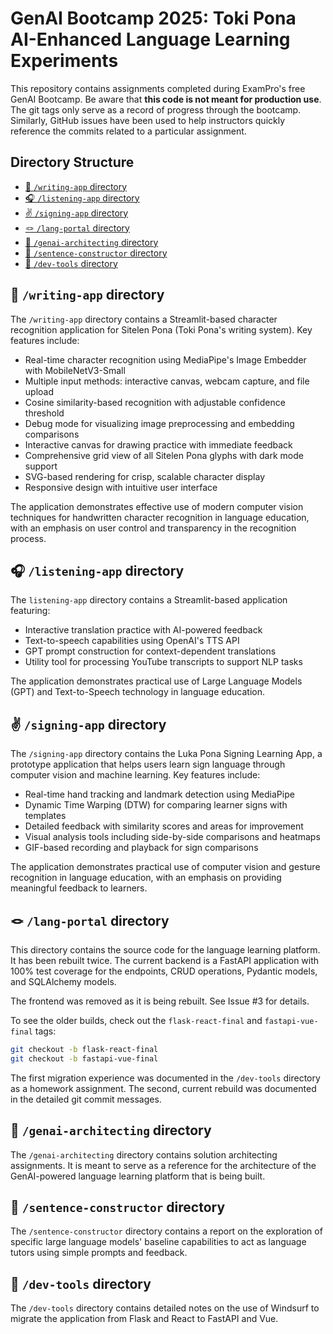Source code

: # GenAI Bootcamp 2025: Toki Pona AI-Enhanced Language Learning Experiments

This repository contains assignments completed during ExamPro's free GenAI Bootcamp. Be aware that **this code is not meant for production use**. The git tags only serve as a record of progress through the bootcamp. Similarly, GitHub issues have been used to help instructors quickly reference the commits related to a particular assignment.

<!-- START doctoc generated TOC please keep comment here to allow auto update -->
<!-- DON'T EDIT THIS SECTION, INSTEAD RE-RUN doctoc TO UPDATE -->
## Directory Structure

- [🎨 `/writing-app` directory](#-writing-app-directory)
- [🎧 `/listening-app` directory](#-listening-app-directory)
- [✌️ `/signing-app` directory](#signing-app-directory)
- [🪢 `/lang-portal` directory](#-lang-portal-directory)
- [🧭 `/genai-architecting` directory](#-genai-architecting-directory)
- [🔭 `/sentence-constructor` directory](#-sentence-constructor-directory)
- [🧪 `/dev-tools` directory](#-dev-tools-directory)

<!-- END doctoc generated TOC please keep comment here to allow auto update -->
## 🎨 `/writing-app` directory

The `/writing-app` directory contains a Streamlit-based character recognition application for Sitelen Pona (Toki Pona's writing system). Key features include:

- Real-time character recognition using MediaPipe's Image Embedder with MobileNetV3-Small
- Multiple input methods: interactive canvas, webcam capture, and file upload
- Cosine similarity-based recognition with adjustable confidence threshold
- Debug mode for visualizing image preprocessing and embedding comparisons
- Interactive canvas for drawing practice with immediate feedback
- Comprehensive grid view of all Sitelen Pona glyphs with dark mode support
- SVG-based rendering for crisp, scalable character display
- Responsive design with intuitive user interface

The application demonstrates effective use of modern computer vision techniques for handwritten character recognition in language education, with an emphasis on user control and transparency in the recognition process.

## 🎧 `/listening-app` directory

The `listening-app` directory contains a Streamlit-based application featuring:

- Interactive translation practice with AI-powered feedback
- Text-to-speech capabilities using OpenAI's TTS API
- GPT prompt construction for context-dependent translations
- Utility tool for processing YouTube transcripts to support NLP tasks

The application demonstrates practical use of Large Language Models (GPT) and Text-to-Speech technology in language education.

## ✌️ `/signing-app` directory

The `/signing-app` directory contains the Luka Pona Signing Learning App, a prototype application that helps users learn sign language through computer vision and machine learning. Key features include:

- Real-time hand tracking and landmark detection using MediaPipe
- Dynamic Time Warping (DTW) for comparing learner signs with templates
- Detailed feedback with similarity scores and areas for improvement
- Visual analysis tools including side-by-side comparisons and heatmaps
- GIF-based recording and playback for sign comparisons

The application demonstrates practical use of computer vision and gesture recognition in language education, with an emphasis on providing meaningful feedback to learners.

## 🪢 `/lang-portal` directory

This directory contains the source code for the language learning platform. It has been rebuilt twice. The current backend is a FastAPI application with 100% test coverage for the endpoints, CRUD operations, Pydantic models, and SQLAlchemy models.

The frontend was removed as it is being rebuilt. See Issue #3 for details.

To see the older builds, check out the `flask-react-final` and `fastapi-vue-final` tags:

```sh
git checkout -b flask-react-final
git checkout -b fastapi-vue-final
```

The first migration experience was documented in the `/dev-tools` directory as a homework assignment. The second, current rebuild was documented in the detailed git commit messages.

## 🧭 `/genai-architecting` directory

The `/genai-architecting` directory contains solution architecting assignments. It is meant to serve as a reference for the architecture of the GenAI-powered language learning platform that is being built.

## 🔭 `/sentence-constructor` directory

The `/sentence-constructor` directory contains a report on the exploration of specific large language models' baseline capabilities to act as language tutors using simple prompts and feedback.

## 🧪 `/dev-tools` directory

The `/dev-tools` directory contains detailed notes on the use of Windsurf to migrate the application from Flask and React to FastAPI and Vue.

---+---

Work to complete | Go to the line with "prompts and feedback." and set down that line and every line after it, through the end of the material above, word for word.

Response |
The `/sentence-constructor` directory contains a report on the exploration of specific large language models' baseline capabilities to act as language tutors using simple prompts and feedback.

## 🧪 `/dev-tools` directory

The `/dev-tools` directory contains detailed notes on the use of Windsurf to migrate the application from Flask and React to FastAPI and Vue.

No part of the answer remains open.